::: DATA LISTING
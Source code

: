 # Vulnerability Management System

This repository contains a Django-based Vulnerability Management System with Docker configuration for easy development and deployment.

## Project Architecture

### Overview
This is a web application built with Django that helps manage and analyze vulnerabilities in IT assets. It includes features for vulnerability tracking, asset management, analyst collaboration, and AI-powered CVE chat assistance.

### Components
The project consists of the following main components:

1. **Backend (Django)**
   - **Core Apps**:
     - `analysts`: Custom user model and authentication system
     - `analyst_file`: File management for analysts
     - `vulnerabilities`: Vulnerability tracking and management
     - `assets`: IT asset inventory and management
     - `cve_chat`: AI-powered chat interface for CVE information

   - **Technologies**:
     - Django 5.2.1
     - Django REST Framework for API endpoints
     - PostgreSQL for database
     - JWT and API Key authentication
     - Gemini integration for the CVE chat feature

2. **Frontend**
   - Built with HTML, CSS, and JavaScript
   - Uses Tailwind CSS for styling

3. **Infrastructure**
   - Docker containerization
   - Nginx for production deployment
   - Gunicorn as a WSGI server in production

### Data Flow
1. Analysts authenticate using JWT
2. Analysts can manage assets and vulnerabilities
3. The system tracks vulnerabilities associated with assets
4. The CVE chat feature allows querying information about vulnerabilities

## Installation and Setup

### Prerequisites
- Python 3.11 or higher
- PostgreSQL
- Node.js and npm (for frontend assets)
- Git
::::::
**DESCRIPTION OF THE TASK:** Write out an exact transcription of the line with "- Built with HTML, CSS, and JavaScript" and of each line after it; stop at the end of the records.

**ANSWER SPACE:**
   - Built with HTML, CSS, and JavaScript
   - Uses Tailwind CSS for styling

3. **Infrastructure**
   - Docker containerization
   - Nginx for production deployment
   - Gunicorn as a WSGI server in production

### Data Flow
1. Analysts authenticate using JWT
2. Analysts can manage assets and vulnerabilities
3. The system tracks vulnerabilities associated with assets
4. The CVE chat feature allows querying information about vulnerabilities

## Installation and Setup

### Prerequisites
- Python 3.11 or higher
- PostgreSQL
- Node.js and npm (for frontend assets)
- Git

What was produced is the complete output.